As far as I know, latencies for texture sampling are already much higher than arithmetic instructions, and GPUs know how to deal with that. In fact the Radeon X1900 uses a technique called
Ultra-Threading. What it comes down to is that while waiting for a long latency instruction, other pixels can execute their arithmetic instructions.
There are little details about PhysX's approach to memory access latency hiding. What's known is that they don't use a cache so in the
best case they use something similar to ATI's Ultra-Threading (this would explain PhysX's 'internal memory').
Also, let's not forget that for direct memory accesses Direct3D 10 cards will in the worst case only have to deal with memory latencies (1.2 ns nowadays), not sampler latencies. So they'll definitely be able to handle physics processing effciently.
Quote:
there's a big difference between if a program can run on a platform and if it can run efficiently. all the theoretical flops in the world won't help you if your processor is waiting for data.
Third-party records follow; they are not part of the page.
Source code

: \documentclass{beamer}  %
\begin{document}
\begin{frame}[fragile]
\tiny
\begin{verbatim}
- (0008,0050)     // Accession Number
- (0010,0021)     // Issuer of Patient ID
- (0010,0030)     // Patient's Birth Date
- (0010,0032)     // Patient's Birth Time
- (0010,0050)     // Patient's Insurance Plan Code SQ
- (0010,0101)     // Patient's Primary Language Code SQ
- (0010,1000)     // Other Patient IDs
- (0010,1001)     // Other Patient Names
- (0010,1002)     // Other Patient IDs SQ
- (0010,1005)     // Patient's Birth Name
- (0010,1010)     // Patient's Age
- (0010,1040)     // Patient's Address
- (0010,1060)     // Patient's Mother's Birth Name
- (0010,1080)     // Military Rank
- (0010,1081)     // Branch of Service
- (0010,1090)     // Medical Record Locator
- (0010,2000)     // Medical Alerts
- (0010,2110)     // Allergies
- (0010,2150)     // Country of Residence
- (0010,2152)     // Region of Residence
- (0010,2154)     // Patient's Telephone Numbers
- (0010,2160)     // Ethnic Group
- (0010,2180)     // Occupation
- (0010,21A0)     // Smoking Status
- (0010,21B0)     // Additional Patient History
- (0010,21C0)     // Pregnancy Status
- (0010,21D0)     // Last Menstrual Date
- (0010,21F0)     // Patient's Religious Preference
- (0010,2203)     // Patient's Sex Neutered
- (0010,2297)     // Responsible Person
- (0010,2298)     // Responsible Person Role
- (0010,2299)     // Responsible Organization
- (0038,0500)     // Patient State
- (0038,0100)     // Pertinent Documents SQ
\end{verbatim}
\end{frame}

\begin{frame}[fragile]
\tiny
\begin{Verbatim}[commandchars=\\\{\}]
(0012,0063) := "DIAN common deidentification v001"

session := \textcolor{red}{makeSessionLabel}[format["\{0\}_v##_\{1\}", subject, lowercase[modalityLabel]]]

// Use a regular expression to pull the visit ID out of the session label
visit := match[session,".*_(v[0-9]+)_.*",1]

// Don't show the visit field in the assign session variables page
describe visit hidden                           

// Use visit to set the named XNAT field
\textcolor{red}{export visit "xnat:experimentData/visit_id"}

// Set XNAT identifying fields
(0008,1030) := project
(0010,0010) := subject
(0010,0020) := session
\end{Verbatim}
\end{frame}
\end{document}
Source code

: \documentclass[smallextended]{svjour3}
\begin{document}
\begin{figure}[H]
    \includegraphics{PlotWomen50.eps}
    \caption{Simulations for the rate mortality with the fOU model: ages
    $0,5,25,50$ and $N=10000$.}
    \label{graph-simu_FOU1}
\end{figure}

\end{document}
I couldn't agree more. GPUs definitely have extreme SIMD units well suited for physics but they need to be kept busy by efficiently feeding them with data. Now, nobody knows exactly what next-generation GPUs will look like, but I think we would gravely underestimate them to think they won't have at least the same capabilities as a PPU. Direct3D 10 has been in development for many years now and there are strong indications that R600 and G80 will have radically new architectures. The Radeon X1900 and Xenos probably show the best view of where the future is headed.
By the way, memory access is one of the reasons why I wouldn't rule out multi-core CPUs for reasonably efficient physics processing. They don't have the high number of SIMD units (although Core 2 is extremely impressive compared to Pentium 4), but they have a high clock frequency and most of all memory access with very low latency thanks to large caches.